### [WHAT TO WORK ON]
The word to find is "images". Copy each line of the material that contains it.

RECORDED INFORMATION START

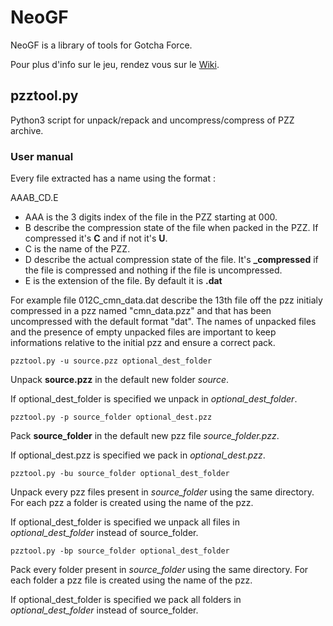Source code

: # NeoGF
NeoGF is a library of tools for Gotcha Force.

Pour plus d'info sur le jeu, rendez vous sur le [Wiki](http://re.wiki.virtualworld.fr/index.php/Gotcha_Force).

## pzztool.py
Python3 script for unpack/repack and uncompress/compress of PZZ archive.

### User manual

Every file extracted has a name using the format :

AAAB_CD.E
- AAA is the 3 digits index of the file in the PZZ starting at 000.
- B describe the compression state of the file when packed in the PZZ. If compressed it's **C** and if not it's **U**.
- C is the name of the PZZ.
- D describe the actual compression state of the file. It's **\_compressed** if the file is compressed and nothing if the file is uncompressed.
- E is the extension of the file. By default it is **.dat**

For example file 012C_cmn_data.dat describe the 13th file off the pzz initialy compressed in a pzz named "cmn_data.pzz" and that has been uncompressed with the default format "dat". The names of unpacked files and the presence of empty unpacked files are important to keep informations relative to the initial pzz and ensure a correct pack.

```
pzztool.py -u source.pzz optional_dest_folder
```
Unpack **source.pzz** in the default new folder _source_.

If optional_dest_folder is specified we unpack in _optional_dest_folder_.
```
pzztool.py -p source_folder optional_dest.pzz
```
Pack **source_folder** in the default new pzz file _source_folder.pzz_.

If optional_dest.pzz is specified we pack in _optional_dest.pzz_.
```
pzztool.py -bu source_folder optional_dest_folder
```
Unpack every pzz files present in _source_folder_ using the same directory. For each pzz a folder is created using the name of the pzz.

If optional_dest_folder is specified we unpack all files in _optional_dest_folder_ instead of source_folder.
```
pzztool.py -bp source_folder optional_dest_folder
```
Pack every folder present in _source_folder_ using the same directory. For each folder a pzz file is created using the name of the pzz.

If optional_dest_folder is specified we pack all folders in _optional_dest_folder_ instead of source_folder.
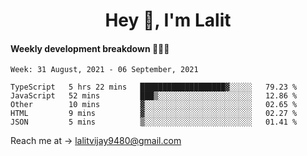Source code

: <h1 align="center">Hey 👋, I'm Lalit</h1>

#### Weekly development breakdown 👨🏻‍💻
<!--START_SECTION:waka-->
```text
Week: 31 August, 2021 - 06 September, 2021

TypeScript   5 hrs 22 mins   ███████████████████▓░░░░░   79.23 % 
JavaScript   52 mins         ███▒░░░░░░░░░░░░░░░░░░░░░   12.86 % 
Other        10 mins         ▓░░░░░░░░░░░░░░░░░░░░░░░░   02.65 % 
HTML         9 mins          ▓░░░░░░░░░░░░░░░░░░░░░░░░   02.27 % 
JSON         5 mins          ▒░░░░░░░░░░░░░░░░░░░░░░░░   01.41 % 
```
<!--END_SECTION:waka-->

Reach me at → lalitvijay9480@gmail.com
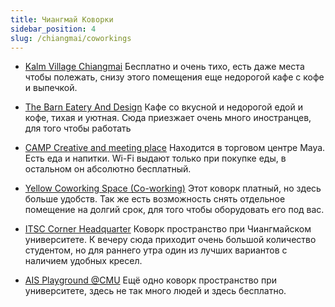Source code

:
```yaml
---
title: Чиангмай Коворки
sidebar_position: 4
slug: /chiangmai/coworkings
---
```



- [Kalm Village Chiangmai](https://goo.gl/maps/AAJzxgwzddGaUbRz5)
Бесплатно и очень тихо, есть даже места чтобы полежать, снизу этого помещения еще недорогой кафе с кофе и выпечкой.


- [The Barn Eatery And Design](https://goo.gl/maps/mxTHPAPvHbGvbHey6)
Кафе со вкусной и недорогой едой и кофе, тихая и уютная. Сюда приезжает очень много иностранцев, для того чтобы работать


- [CAMP Creative and meeting place](https://goo.gl/maps/Hf3jUKfnG68tcyff7)
Находится в торговом центре Maya. Есть еда и напитки. Wi-Fi выдают только при покупке еды, в остальном он абсолютно бесплатный.


- [Yellow Coworking Space (Co-working)](https://goo.gl/maps/r8MS9T47f4TgZbNy6)
Этот коворк платный, но здесь больше удобств. Так же есть возможность снять отдельное помещение на долгий срок, для того чтобы оборудовать его под вас.


- [ITSC Corner Headquarter](https://goo.gl/maps/E2VBnUjyuKU7QEU9A)
Коворк пространство при Чиангмайском университете. К вечеру сюда приходит очень большой количество студентом, но для раннего утра один из лучших вариантов с наличием удобных кресел.


- [AIS Playground @CMU](https://goo.gl/maps/1HzFnrozeoRJuXoS6)
Ещё одно коворк пространство при университете, здесь не так много людей и здесь бесплатно.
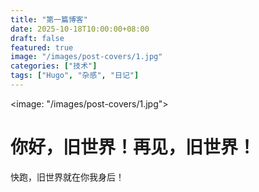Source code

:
 ```yaml
---
title: "第一篇博客"
date: 2025-10-18T10:00:00+08:00
draft: false
featured: true  
image: "/images/post-covers/1.jpg" 
categories: ["技术"]
tags: ["Hugo", "杂感", "日记"]
---
```


<image: "/images/post-covers/1.jpg">

# 你好，旧世界！再见，旧世界！

快跑，旧世界就在你我身后！

<!--more-->


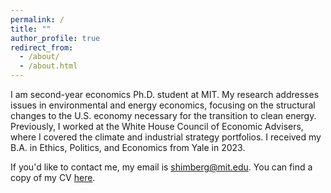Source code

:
 ```yaml
---
permalink: /
title: ""
author_profile: true
redirect_from: 
  - /about/
  - /about.html
---
```


I am second-year economics Ph.D. student at MIT. My research addresses issues in environmental and energy economics, focusing on the structural changes to the U.S. economy necessary for the transition to clean energy. Previously, I worked at the White House Council of Economic Advisers, where I covered the climate and industrial strategy portfolios. I received my B.A. in Ethics, Politics, and Economics from Yale in 2023.

If you'd like to contact me, my email is shimberg@mit.edu. You can find a copy of my CV [here](https://naomishimberg.github.io/files/ShimbergCV.pdf). 
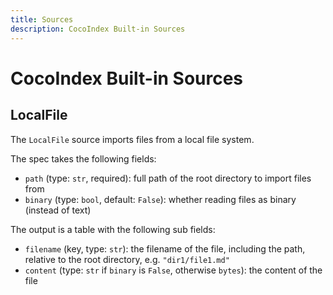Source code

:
 ```yaml
---
title: Sources
description: CocoIndex Built-in Sources
---
```


# CocoIndex Built-in Sources

## LocalFile

The `LocalFile` source imports files from a local file system.

The spec takes the following fields:
*   `path` (type: `str`, required): full path of the root directory to import files from
*   `binary` (type: `bool`, default: `False`): whether reading files as binary (instead of text)

The output is a table with the following sub fields:
*   `filename` (key, type: `str`): the filename of the file, including the path, relative to the root directory, e.g. `"dir1/file1.md"`
*   `content` (type: `str` if `binary` is `False`, otherwise `bytes`): the content of the file
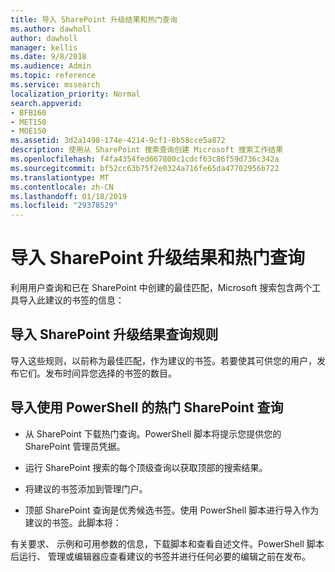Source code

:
 ```yaml
---
title: 导入 SharePoint 升级结果和热门查询
ms.author: dawholl
author: dawholl
manager: kellis
ms.date: 9/8/2018
ms.audience: Admin
ms.topic: reference
ms.service: mssearch
localization_priority: Normal
search.appverid:
- BFB160
- MET150
- MOE150
ms.assetid: 3d2a1498-174e-4214-9cf1-8b58cce5a872
description: 使用从 SharePoint 搜索查询创建 Microsoft 搜索工作结果
ms.openlocfilehash: f4fa4354fed667800c1cdcf63c86f59d736c342a
ms.sourcegitcommit: bf52cc63b75f2e0324a716fe65da47702956b722
ms.translationtype: MT
ms.contentlocale: zh-CN
ms.lasthandoff: 01/18/2019
ms.locfileid: "29378529"
---
```

# <a name="import-sharepoint-promoted-results-and-top-queries"></a>导入 SharePoint 升级结果和热门查询

利用用户查询和已在 SharePoint 中创建的最佳匹配，Microsoft 搜索包含两个工具导入此建议的书签的信息： 
  
## <a name="import-sharepoint-promoted-result-query-rules"></a>导入 SharePoint 升级结果查询规则

导入这些规则，以前称为最佳匹配，作为建议的书签。若要使其可供您的用户，发布它们。发布时间异您选择的书签的数目。
  
## <a name="import-top-sharepoint-queries-using-powershell"></a>导入使用 PowerShell 的热门 SharePoint 查询

- 从 SharePoint 下载热门查询。PowerShell 脚本将提示您提供您的 SharePoint 管理员凭据。
    
- 运行 SharePoint 搜索的每个顶级查询以获取顶部的搜索结果。
    
- 将建议的书签添加到管理门户。
    
- 顶部 SharePoint 查询是优秀候选书签。使用 PowerShell 脚本进行导入作为建议的书签。此脚本将：
    
有关要求、 示例和可用参数的信息，下载脚本和查看自述文件。PowerShell 脚本后运行、 管理或编辑器应查看建议的书签并进行任何必要的编辑之前在发布。

  

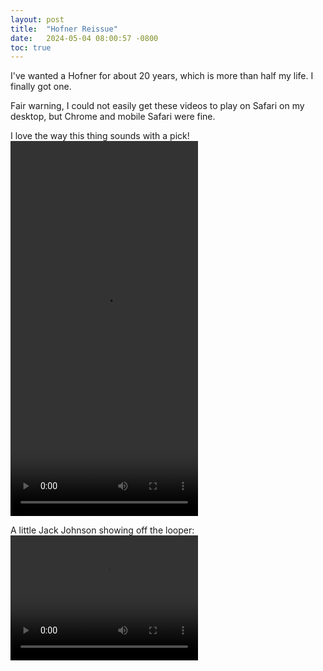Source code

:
 ```yaml
---
layout: post
title:  "Hofner Reissue"
date:   2024-05-04 08:00:57 -0800
toc: true
---
```


I've wanted a Hofner for about 20 years, which is more than half my life.  I finally got one.

Fair warning, I could not easily get these videos to play on Safari on my desktop, but Chrome and mobile Safari were fine.


I love the way this thing sounds with a pick!
<video width="300" height="600" controls>
  <source src="https://s3.us-east-2.amazonaws.com/cfreundlich.github.io/pickedhofner.mp4" type="video/mp4">
  Your browser does not support the video tag.
</video>


A little Jack Johnson showing off the looper:
<video width="300" height="200" controls>
  <source src="https://s3.us-east-2.amazonaws.com/cfreundlich.github.io/hofner.mp4" type="video/mp4">
  Your browser does not support the video tag.
</video>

RECORDED INFORMATION END

### [EXERCISE SOLUTION]
image: "/images/post-covers/1.jpg" 
<image: "/images/post-covers/1.jpg">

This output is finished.